Adding Michael Bennett and Cliff Avril to the Seattle Seahawks' defensive line has paid big dividends.
The odd part is neither lineman is really serving the roles expected when Seattle general manager John Schneider signed the free agents in the off-season. They've been part of a deep defensive line rotation that has kept players fresh throughout the season. Along the way, Seattle has figured out surprising ways to use its two acquisitions.
'I feel like if I was playing 80 or 90 per cent of the snaps my body would definitely be beat up a little bit more than it is right now.'- Seahawks defensive lineman Cliff Avril
The results might mean fewer snaps and less gaudy numbers for everyone involved, but it's a group that knows how to work together and is rested heading into Sunday's NFC championship game against San Francisco (6:30 p.m. ET).

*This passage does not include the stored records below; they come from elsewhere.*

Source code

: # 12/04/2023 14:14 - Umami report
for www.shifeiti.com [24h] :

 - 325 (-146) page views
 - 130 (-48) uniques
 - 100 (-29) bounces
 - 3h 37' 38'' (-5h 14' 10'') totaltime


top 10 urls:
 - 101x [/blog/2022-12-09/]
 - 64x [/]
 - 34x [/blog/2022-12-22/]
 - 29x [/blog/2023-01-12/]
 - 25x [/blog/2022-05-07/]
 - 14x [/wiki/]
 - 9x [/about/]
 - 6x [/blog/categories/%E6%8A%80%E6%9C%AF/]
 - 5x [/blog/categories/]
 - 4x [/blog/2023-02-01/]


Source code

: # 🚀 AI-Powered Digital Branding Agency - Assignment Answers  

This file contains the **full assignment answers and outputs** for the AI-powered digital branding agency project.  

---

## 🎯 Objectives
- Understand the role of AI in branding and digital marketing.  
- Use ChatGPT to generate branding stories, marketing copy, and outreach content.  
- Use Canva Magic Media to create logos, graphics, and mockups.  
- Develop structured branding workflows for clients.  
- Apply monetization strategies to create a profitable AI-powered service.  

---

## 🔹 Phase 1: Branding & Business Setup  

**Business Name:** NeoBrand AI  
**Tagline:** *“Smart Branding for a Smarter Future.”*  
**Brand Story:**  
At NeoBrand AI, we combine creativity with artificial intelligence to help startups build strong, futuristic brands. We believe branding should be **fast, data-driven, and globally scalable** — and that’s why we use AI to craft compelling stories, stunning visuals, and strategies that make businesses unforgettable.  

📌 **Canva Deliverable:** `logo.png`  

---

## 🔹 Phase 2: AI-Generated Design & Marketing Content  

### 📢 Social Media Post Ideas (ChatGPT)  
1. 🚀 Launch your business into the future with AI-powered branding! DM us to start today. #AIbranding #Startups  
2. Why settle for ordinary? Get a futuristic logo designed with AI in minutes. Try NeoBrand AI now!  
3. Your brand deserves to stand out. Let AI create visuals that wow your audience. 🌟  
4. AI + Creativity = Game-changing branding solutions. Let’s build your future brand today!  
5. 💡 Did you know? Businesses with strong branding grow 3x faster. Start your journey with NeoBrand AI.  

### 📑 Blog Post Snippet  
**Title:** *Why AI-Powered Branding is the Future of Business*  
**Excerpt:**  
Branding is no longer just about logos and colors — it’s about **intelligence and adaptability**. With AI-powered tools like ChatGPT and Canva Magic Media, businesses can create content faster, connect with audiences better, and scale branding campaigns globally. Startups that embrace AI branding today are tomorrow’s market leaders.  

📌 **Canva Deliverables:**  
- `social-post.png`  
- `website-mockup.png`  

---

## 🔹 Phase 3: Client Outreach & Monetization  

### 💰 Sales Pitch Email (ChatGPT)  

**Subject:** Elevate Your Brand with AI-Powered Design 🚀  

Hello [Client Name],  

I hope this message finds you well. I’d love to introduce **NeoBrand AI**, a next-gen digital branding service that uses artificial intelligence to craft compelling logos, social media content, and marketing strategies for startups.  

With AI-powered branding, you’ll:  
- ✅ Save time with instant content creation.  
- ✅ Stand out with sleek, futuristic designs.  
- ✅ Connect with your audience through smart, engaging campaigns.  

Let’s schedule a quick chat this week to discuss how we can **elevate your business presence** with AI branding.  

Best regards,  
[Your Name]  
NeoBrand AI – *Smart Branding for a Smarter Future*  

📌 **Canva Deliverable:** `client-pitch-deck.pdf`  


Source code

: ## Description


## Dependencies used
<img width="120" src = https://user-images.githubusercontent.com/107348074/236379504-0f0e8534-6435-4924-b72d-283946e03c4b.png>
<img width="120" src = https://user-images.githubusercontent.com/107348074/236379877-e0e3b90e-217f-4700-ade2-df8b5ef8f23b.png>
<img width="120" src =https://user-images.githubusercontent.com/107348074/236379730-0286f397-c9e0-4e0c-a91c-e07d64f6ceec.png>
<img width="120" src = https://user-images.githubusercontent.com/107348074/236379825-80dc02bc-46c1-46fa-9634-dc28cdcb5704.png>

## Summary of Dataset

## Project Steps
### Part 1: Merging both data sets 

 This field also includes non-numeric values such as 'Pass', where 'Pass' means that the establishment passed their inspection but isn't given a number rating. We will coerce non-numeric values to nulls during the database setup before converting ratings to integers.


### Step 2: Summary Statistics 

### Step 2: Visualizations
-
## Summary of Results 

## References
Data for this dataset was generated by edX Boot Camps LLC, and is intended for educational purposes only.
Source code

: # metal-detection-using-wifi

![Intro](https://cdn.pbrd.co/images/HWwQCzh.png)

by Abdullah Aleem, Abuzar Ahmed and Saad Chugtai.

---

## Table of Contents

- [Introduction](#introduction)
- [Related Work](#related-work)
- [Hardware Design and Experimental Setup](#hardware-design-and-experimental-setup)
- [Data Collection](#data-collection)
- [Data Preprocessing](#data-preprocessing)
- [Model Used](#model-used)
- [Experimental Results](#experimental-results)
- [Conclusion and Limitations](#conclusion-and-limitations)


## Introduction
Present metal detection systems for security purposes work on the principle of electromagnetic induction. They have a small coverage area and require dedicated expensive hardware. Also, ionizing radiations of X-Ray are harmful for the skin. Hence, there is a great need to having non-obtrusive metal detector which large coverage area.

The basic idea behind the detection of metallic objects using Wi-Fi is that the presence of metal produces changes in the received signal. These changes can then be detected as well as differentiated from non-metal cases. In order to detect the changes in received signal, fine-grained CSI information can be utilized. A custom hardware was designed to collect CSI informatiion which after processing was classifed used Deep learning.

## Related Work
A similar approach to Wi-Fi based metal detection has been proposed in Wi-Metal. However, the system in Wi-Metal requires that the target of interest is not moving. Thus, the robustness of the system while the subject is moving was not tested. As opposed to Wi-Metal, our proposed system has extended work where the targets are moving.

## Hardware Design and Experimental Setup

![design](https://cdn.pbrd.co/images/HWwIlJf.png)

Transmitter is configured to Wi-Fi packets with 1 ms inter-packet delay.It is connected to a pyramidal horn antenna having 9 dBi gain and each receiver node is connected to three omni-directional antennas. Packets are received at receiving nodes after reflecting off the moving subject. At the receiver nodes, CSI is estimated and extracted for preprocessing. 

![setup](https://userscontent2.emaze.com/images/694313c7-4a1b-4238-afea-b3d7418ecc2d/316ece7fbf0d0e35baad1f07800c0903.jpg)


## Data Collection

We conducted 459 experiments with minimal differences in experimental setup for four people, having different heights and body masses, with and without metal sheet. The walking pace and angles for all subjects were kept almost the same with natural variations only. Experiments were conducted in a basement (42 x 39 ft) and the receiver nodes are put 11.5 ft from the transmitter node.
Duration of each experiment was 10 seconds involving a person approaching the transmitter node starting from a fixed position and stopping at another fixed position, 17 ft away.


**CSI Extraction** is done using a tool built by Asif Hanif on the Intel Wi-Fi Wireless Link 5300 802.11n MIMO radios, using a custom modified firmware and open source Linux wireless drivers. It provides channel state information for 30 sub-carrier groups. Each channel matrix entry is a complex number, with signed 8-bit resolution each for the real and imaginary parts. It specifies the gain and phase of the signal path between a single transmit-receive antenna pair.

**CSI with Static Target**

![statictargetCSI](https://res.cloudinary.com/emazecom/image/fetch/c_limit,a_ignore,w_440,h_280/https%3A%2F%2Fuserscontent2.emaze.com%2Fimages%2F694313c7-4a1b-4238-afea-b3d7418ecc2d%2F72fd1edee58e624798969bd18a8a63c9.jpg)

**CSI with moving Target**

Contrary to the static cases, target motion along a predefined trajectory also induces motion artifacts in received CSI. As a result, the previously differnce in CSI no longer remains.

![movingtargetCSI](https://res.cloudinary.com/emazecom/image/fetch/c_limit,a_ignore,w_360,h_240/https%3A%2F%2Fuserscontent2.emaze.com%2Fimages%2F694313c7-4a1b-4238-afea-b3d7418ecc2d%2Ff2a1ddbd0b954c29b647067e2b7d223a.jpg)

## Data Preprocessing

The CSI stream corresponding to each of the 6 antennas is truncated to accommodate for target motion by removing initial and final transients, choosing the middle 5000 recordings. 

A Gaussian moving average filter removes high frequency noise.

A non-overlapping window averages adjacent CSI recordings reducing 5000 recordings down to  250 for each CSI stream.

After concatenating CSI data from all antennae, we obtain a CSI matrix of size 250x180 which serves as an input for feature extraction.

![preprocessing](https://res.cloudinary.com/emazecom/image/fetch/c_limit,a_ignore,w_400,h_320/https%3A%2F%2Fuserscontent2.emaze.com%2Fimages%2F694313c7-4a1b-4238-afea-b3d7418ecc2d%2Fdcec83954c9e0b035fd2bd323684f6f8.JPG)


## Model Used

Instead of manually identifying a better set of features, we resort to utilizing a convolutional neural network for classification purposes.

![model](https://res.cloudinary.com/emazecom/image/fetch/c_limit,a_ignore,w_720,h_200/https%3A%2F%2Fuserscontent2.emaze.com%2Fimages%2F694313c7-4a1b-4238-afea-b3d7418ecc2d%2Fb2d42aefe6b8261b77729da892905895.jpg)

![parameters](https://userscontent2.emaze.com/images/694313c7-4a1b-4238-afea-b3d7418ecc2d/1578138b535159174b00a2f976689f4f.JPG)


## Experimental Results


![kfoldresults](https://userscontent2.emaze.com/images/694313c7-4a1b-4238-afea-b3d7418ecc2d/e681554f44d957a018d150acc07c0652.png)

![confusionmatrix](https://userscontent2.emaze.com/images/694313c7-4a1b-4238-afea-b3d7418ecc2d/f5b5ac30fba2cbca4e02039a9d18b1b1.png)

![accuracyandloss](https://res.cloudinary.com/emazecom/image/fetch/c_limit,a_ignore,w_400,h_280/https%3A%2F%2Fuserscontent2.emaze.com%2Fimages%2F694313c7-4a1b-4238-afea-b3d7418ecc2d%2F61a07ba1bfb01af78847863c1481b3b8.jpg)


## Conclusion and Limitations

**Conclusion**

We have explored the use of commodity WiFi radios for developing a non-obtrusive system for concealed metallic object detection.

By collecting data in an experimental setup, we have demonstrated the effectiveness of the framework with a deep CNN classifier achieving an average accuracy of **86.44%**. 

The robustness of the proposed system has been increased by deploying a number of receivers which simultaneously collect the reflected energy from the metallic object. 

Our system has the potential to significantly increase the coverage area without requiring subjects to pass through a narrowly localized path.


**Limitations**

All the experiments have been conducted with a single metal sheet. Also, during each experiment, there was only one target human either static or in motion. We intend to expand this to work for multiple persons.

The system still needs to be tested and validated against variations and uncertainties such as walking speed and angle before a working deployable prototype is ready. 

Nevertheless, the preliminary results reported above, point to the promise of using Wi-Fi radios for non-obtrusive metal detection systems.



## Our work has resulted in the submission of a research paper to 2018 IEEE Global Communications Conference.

"I feel like if I was playing 80 or 90 per cent of the snaps my body would definitely be beat up a little bit more than it is right now," Avril said from Renton, Wash. "I'm not playing as much on the first downs so again I think that helps out with the body feeling fresh this late in the season."
Seattle's defensive line is an unusual mix that defensive co-ordinator Dan Quinn has meshed together to find workable combinations. There's the run-stuffing crew consisting of Red Bryant, Brandon Mebane and Tony McDaniel that has helped Seattle create a run defence that allowed 101.6 yards rushing per game during the season.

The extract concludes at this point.